Aim of the task - Which lines run from the one containing "日新月异的计算机技术发展，带" through the end of the material? Transcribe them word for word, and only them.

Supplied entries -
▼

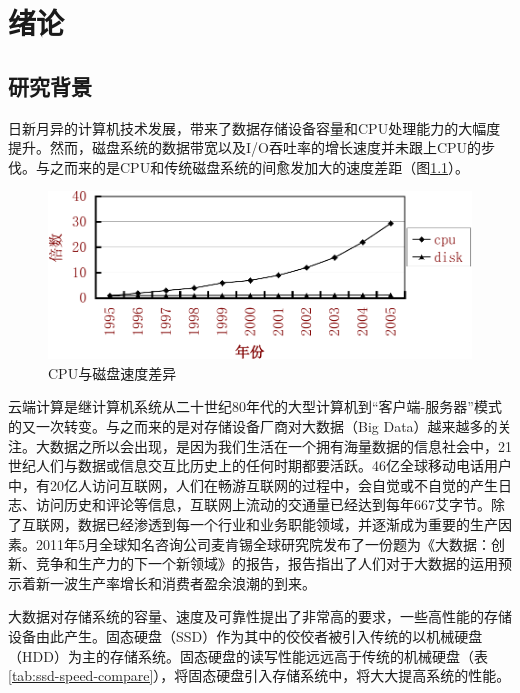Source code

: 
\chapter{绪论}
\label{cha:introduction}

\section{研究背景}
\label{sec:background}

日新月异的计算机技术发展，带来了数据存储设备容量和CPU处理能力的大幅度提升。然而，磁盘系统的数据带宽以及I/O吞吐率的增长速度并未跟上CPU的步伐。与之而来的是CPU和传统磁盘系统的间愈发加大的速度差距（图\ref{fig:cpu-disk-diff}）。

\begin{figure}[H]
\centering
\includegraphics[width=0.7\linewidth]{./graph/cpu-disk-gap}
\caption{CPU与磁盘速度差异}
\label{fig:cpu-disk-diff}
\end{figure}

云端计算是继计算机系统从二十世纪80年代的大型计算机到“客户端-服务器”模式的又一次转变。与之而来的是对存储设备厂商对大数据（Big Data）越来越多的关注。大数据之所以会出现，是因为我们生活在一个拥有海量数据的信息社会中，21世纪人们与数据或信息交互比历史上的任何时期都要活跃。46亿全球移动电话用户中，有20亿人访问互联网，人们在畅游互联网的过程中，会自觉或不自觉的产生日志、访问历史和评论等信息，互联网上流动的交通量已经达到每年667艾字节。除了互联网，数据已经渗透到每一个行业和业务职能领域，并逐渐成为重要的生产因素。2011年5月全球知名咨询公司麦肯锡全球研究院发布了一份题为《大数据：创新、竞争和生产力的下一个新领域》的报告，报告指出了人们对于大数据的运用预示着新一波生产率增长和消费者盈余浪潮的到来。

大数据对存储系统的容量、速度及可靠性提出了非常高的要求，一些高性能的存储设备由此产生。固态硬盘（SSD）作为其中的佼佼者被引入传统的以机械硬盘（HDD）为主的存储系统。固态硬盘的读写性能远远高于传统的机械硬盘（表\ref{tab:ssd-speed-compare}），将固态硬盘引入存储系统中，将大大提高系统的性能。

▲

Answer to the problem -
日新月异的计算机技术发展，带来了数据存储设备容量和CPU处理能力的大幅度提升。然而，磁盘系统的数据带宽以及I/O吞吐率的增长速度并未跟上CPU的步伐。与之而来的是CPU和传统磁盘系统的间愈发加大的速度差距（图\ref{fig:cpu-disk-diff}）。

\begin{figure}[H]
\centering
\includegraphics[width=0.7\linewidth]{./graph/cpu-disk-gap}
\caption{CPU与磁盘速度差异}
\label{fig:cpu-disk-diff}
\end{figure}

云端计算是继计算机系统从二十世纪80年代的大型计算机到“客户端-服务器”模式的又一次转变。与之而来的是对存储设备厂商对大数据（Big Data）越来越多的关注。大数据之所以会出现，是因为我们生活在一个拥有海量数据的信息社会中，21世纪人们与数据或信息交互比历史上的任何时期都要活跃。46亿全球移动电话用户中，有20亿人访问互联网，人们在畅游互联网的过程中，会自觉或不自觉的产生日志、访问历史和评论等信息，互联网上流动的交通量已经达到每年667艾字节。除了互联网，数据已经渗透到每一个行业和业务职能领域，并逐渐成为重要的生产因素。2011年5月全球知名咨询公司麦肯锡全球研究院发布了一份题为《大数据：创新、竞争和生产力的下一个新领域》的报告，报告指出了人们对于大数据的运用预示着新一波生产率增长和消费者盈余浪潮的到来。

大数据对存储系统的容量、速度及可靠性提出了非常高的要求，一些高性能的存储设备由此产生。固态硬盘（SSD）作为其中的佼佼者被引入传统的以机械硬盘（HDD）为主的存储系统。固态硬盘的读写性能远远高于传统的机械硬盘（表\ref{tab:ssd-speed-compare}），将固态硬盘引入存储系统中，将大大提高系统的性能。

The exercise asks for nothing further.